Above all, there was high consistency in predicting ECD status among the three tests in some key predictors, such as home stimulation. That is, higher Bayley scores (except Bayley motor scores), CREDI scores, and ASQ-3 scores were positively related to home stimulation. There were also some consistent results in some individual and family characteristics. For example, the results showed the scores of the three tests indicating language and social emotional development level were higher for girls than boys. Nevertheless, there were inconsistent results in predicting ECD status in some individual and family characteristics. For example, children’s gender was not significantly related to Bayley-III cognitive and motor scores, but was closely related to CREDI scores. Household wealth status was not significantly related to Bayley-III scores, but was positively related to CREDI and ASQ-3 scores indicating cognitive and language development level. With respect to caregiver type, the results of Bayley-III and CREDI scores suggested there was no significant association. However, the results for ASQ-3 scores indicated the caregiver type was connected to the ASQ-3 “Problem- Solving” scores.
In general, the results showed relatively consistent predictors of scores about the level of ECD through different measurements. It can be concluded that as a caregiver-reported, population-level measurement for children’s development, the CREDI is highly consistent with previous widely used instruments in some key predictors (such as home stimulation) concerning the ECD level. Moreover, the CREDI is highly consistent with indirect assessment, namely the ASQ-3, in some individual and family characteristics (such as the children’s gender and household wealth status).
From the above information, it can be concluded that the administration time, difficulty, and cost of the CREDI is more advantageous than the Bayley-III, and the internal consistency reliability and validity of the CREDI is also more advantageous than another indirect measurement, that is, the ASQ-3.

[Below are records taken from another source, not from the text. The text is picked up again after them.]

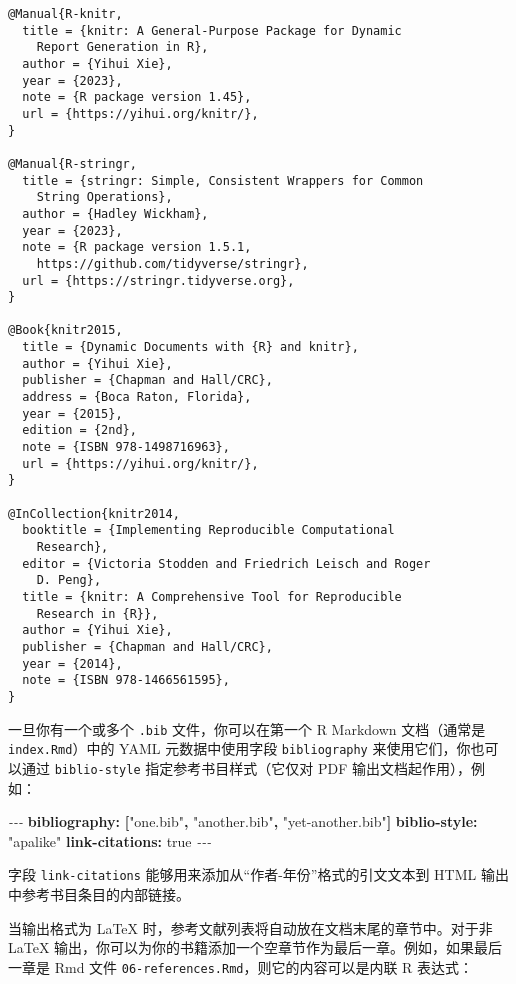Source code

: \documentclass[
  12pt,
]{krantz}
\newenvironment{Shaded}{\begin{snugshade}}{\end{snugshade}}
\newcommand{\AttributeTok}[1]{\textcolor[rgb]{0.13,0.29,0.53}{#1}}
\newcommand{\CharTok}[1]{\textcolor[rgb]{0.31,0.60,0.02}{#1}}
\newcommand{\FunctionTok}[1]{\textcolor[rgb]{0.13,0.29,0.53}{\textbf{#1}}}
\newcommand{\KeywordTok}[1]{\textcolor[rgb]{0.13,0.29,0.53}{\textbf{#1}}}
\newcommand{\PreprocessorTok}[1]{\textcolor[rgb]{0.56,0.35,0.01}{\textit{#1}}}
\newcommand{\StringTok}[1]{\textcolor[rgb]{0.31,0.60,0.02}{#1}}
\theoremstyle{definition}
\theoremstyle{definition}
\theoremstyle{definition}
\theoremstyle{definition}
\theoremstyle{remark}
\begin{document}
\begin{verbatim}
@Manual{R-knitr,
  title = {knitr: A General-Purpose Package for Dynamic
    Report Generation in R},
  author = {Yihui Xie},
  year = {2023},
  note = {R package version 1.45},
  url = {https://yihui.org/knitr/},
}

@Manual{R-stringr,
  title = {stringr: Simple, Consistent Wrappers for Common
    String Operations},
  author = {Hadley Wickham},
  year = {2023},
  note = {R package version 1.5.1,
    https://github.com/tidyverse/stringr},
  url = {https://stringr.tidyverse.org},
}

@Book{knitr2015,
  title = {Dynamic Documents with {R} and knitr},
  author = {Yihui Xie},
  publisher = {Chapman and Hall/CRC},
  address = {Boca Raton, Florida},
  year = {2015},
  edition = {2nd},
  note = {ISBN 978-1498716963},
  url = {https://yihui.org/knitr/},
}

@InCollection{knitr2014,
  booktitle = {Implementing Reproducible Computational
    Research},
  editor = {Victoria Stodden and Friedrich Leisch and Roger
    D. Peng},
  title = {knitr: A Comprehensive Tool for Reproducible
    Research in {R}},
  author = {Yihui Xie},
  publisher = {Chapman and Hall/CRC},
  year = {2014},
  note = {ISBN 978-1466561595},
}
\end{verbatim}

一旦你有一个或多个 \texttt{.bib} 文件，你可以在第一个 R Markdown 文档（通常是 \texttt{index.Rmd}）中的 YAML 元数据中使用字段 \texttt{bibliography} 来使用它们，你也可以通过 \texttt{biblio-style} 指定参考书目样式（它仅对 PDF 输出文档起作用），例如：

\begin{Shaded}
\begin{Highlighting}[]
\PreprocessorTok{{-}{-}{-}}
\FunctionTok{bibliography}\KeywordTok{:}\AttributeTok{ }\KeywordTok{[}\StringTok{"one.bib"}\KeywordTok{,}\AttributeTok{ }\StringTok{"another.bib"}\KeywordTok{,}\AttributeTok{ }\StringTok{"yet{-}another.bib"}\KeywordTok{]}
\FunctionTok{biblio{-}style}\KeywordTok{:}\AttributeTok{ }\StringTok{"apalike"}
\FunctionTok{link{-}citations}\KeywordTok{:}\AttributeTok{ }\CharTok{true}
\PreprocessorTok{{-}{-}{-}}
\end{Highlighting}
\end{Shaded}

字段 \texttt{link-citations} 能够用来添加从``作者-年份''格式的引文文本到 HTML 输出中参考书目条目的内部链接。

当输出格式为 LaTeX 时，参考文献列表将自动放在文档末尾的章节中。对于非 LaTeX 输出，你可以为你的书籍添加一个空章节作为最后一章。例如，如果最后一章是 Rmd 文件 \texttt{06-references.Rmd}，则它的内容可以是内联 R 表达式：
\end{document}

First, according to the results shown above, the Bayley scales have very good internal consistency, whereas the ASQ-3 has unacceptably poor internal consistency reliability. In contrast, the Cronbach’s α coefficients of each CREDI subscale were large, despite declining when the sample was divided by age group, which indicates the internal consistency reliability of the CREDI was still good in general. However, it should be noted the CREDI has unacceptably low internal consistency reliability in the motor and social-emotional subscale within age 24–35 months. Second, concurrent validity analysis conducted using the Bayley-III as the criterion indicated generally high concurrent validity of the CREDI. In contrast, the concurrent validity of the ASQ-3 with the Bayley-III scale was low, and the concurrent validity of the two indirect assessments, the CREDI and the ASQ-3, was also low. Third, heterogeneous analysis generally showed that the correlation between the CREDI and the Bayley-III was strong before 18 months but relatively weak at 18–23 months, and was moderate after 24 months. In contrast, the correlation in the domain of communication between ASQ-3 and Bayley-III was better within 12–29 months than other age periods. In terms of the correlation between the CREDI and ASQ-3 by age group, within 5–11 months, only the correlation between the CREDI language subscale and ASQ-3 communication was significant and at a moderate level. After 12 months, the correlations between each domain of the CREDI and the ASQ-3 were significant and moderate. In addition, the heterogeneous analysis showed that there are no big differences in the correlations between the CREDI and Bayley-III by caregiver types and household wealth statuses. Finally, OLS analysis showed that, the CREDI was highly consistent with previous widely-used instruments in some key predictors (such as home stimulation) of ECD level. Furthermore, the CREDI was also highly consistent with the indirect assessment, namely the ASQ-3, in some individual and family characteristics (such as the children’s gender and household wealth status).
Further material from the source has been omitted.